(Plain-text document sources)

++++++++++++++++++++

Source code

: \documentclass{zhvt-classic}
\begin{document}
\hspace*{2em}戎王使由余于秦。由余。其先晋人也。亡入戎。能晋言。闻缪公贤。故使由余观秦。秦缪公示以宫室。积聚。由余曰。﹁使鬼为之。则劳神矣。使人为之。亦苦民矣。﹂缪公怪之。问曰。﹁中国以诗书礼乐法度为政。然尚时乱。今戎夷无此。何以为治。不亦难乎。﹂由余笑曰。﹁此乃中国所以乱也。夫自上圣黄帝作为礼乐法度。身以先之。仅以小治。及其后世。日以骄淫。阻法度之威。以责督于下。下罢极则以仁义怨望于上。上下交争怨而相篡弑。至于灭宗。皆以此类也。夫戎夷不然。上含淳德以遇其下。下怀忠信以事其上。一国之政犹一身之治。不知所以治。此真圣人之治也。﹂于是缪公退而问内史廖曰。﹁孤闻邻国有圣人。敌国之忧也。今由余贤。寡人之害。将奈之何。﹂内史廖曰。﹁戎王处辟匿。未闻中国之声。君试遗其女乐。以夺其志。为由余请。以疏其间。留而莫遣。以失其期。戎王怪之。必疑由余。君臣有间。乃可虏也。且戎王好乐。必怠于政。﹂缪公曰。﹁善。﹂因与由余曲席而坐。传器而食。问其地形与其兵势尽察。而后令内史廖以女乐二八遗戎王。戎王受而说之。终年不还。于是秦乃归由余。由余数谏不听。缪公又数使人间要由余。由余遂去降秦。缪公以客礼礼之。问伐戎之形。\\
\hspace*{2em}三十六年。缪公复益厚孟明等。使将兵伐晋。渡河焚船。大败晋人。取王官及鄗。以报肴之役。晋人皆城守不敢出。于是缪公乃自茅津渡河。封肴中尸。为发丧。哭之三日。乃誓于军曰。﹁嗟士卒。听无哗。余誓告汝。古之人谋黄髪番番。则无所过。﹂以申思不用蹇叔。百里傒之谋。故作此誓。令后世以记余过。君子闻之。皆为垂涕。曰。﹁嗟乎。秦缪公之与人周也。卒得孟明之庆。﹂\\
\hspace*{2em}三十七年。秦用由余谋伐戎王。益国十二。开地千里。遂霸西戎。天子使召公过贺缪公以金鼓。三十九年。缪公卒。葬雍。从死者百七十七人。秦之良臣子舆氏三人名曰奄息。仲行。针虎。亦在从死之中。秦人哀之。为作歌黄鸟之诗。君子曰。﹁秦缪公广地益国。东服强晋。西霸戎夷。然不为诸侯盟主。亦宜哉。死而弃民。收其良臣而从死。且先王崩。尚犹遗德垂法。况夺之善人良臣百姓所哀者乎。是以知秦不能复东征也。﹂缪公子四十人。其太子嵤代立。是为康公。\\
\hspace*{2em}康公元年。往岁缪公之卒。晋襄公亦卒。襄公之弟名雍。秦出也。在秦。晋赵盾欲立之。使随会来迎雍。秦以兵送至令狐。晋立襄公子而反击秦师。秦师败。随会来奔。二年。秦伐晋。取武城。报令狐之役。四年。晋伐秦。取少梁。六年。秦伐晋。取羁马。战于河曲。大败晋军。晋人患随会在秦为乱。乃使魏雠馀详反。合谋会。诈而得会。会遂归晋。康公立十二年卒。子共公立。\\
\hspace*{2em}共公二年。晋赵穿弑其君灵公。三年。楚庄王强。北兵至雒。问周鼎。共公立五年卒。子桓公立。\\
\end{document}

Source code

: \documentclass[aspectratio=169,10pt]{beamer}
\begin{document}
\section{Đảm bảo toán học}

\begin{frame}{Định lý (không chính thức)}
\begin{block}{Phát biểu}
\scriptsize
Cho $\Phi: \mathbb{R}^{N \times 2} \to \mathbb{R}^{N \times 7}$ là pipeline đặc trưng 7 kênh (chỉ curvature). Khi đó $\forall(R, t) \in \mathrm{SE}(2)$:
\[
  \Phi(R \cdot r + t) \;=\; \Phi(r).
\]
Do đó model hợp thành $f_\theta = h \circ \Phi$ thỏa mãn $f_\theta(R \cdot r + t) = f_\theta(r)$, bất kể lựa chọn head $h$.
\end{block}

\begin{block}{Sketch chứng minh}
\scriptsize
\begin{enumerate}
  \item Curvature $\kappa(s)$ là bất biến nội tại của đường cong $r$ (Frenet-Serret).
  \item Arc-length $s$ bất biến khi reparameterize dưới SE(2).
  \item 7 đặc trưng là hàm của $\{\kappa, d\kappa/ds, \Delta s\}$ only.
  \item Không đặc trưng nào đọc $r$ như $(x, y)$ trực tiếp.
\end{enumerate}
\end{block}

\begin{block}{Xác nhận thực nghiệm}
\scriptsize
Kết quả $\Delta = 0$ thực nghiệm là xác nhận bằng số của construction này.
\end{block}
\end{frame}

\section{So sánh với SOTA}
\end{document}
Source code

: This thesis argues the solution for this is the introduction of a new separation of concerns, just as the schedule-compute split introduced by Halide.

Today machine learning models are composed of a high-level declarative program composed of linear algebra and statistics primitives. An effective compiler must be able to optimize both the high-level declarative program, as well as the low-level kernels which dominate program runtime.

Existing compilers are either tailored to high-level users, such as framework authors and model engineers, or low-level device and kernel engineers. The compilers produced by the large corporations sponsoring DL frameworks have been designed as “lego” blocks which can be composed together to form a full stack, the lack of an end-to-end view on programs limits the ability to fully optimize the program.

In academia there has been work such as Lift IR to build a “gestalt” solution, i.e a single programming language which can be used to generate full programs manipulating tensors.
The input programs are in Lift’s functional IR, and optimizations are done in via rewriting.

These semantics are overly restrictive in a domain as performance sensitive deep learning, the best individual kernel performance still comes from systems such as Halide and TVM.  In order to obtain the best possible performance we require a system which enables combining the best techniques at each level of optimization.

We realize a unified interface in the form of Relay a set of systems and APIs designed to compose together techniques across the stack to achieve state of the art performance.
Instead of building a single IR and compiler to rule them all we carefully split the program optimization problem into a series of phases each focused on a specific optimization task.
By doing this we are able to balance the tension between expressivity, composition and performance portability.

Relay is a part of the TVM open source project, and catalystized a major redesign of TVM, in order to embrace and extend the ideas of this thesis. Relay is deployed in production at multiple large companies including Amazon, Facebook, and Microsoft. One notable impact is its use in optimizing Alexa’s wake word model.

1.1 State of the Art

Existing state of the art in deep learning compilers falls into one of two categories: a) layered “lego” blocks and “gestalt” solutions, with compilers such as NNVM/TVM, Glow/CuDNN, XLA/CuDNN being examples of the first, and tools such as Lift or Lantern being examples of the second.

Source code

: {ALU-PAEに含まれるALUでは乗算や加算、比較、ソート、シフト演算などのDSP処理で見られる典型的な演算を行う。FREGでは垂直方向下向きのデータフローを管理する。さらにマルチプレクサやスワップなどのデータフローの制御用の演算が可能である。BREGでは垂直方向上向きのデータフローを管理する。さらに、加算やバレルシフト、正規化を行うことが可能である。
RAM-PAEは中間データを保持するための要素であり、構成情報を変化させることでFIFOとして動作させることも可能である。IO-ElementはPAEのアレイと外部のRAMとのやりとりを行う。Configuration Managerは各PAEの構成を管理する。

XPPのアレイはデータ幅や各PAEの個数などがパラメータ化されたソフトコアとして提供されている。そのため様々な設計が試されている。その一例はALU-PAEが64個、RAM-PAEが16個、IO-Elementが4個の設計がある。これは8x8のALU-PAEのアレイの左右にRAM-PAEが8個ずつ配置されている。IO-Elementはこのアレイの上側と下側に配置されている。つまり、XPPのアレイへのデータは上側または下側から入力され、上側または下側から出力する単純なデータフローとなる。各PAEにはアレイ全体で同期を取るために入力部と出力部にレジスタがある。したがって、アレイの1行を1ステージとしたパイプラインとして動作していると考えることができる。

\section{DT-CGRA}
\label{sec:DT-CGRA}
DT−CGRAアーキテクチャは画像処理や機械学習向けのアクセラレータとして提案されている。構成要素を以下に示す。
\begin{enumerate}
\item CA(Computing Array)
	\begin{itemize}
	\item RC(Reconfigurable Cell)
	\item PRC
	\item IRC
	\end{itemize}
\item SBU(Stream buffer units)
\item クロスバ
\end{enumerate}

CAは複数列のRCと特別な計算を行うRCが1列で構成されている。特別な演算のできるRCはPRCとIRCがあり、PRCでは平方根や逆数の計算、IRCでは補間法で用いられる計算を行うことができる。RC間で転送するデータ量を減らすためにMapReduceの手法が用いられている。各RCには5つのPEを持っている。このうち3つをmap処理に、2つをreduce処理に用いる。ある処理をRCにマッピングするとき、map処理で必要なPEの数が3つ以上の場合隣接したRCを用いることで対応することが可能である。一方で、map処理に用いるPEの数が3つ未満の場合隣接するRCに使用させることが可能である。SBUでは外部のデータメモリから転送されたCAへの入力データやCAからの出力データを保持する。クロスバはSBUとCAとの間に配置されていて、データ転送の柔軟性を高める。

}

++++++++++++++++++++

● **EXERCISE BRIEF**: Only one thing belongs in the answer: the number of lines of the data that contain the string "documentclass".

● **REPLY TO THE EXERCISE**: 2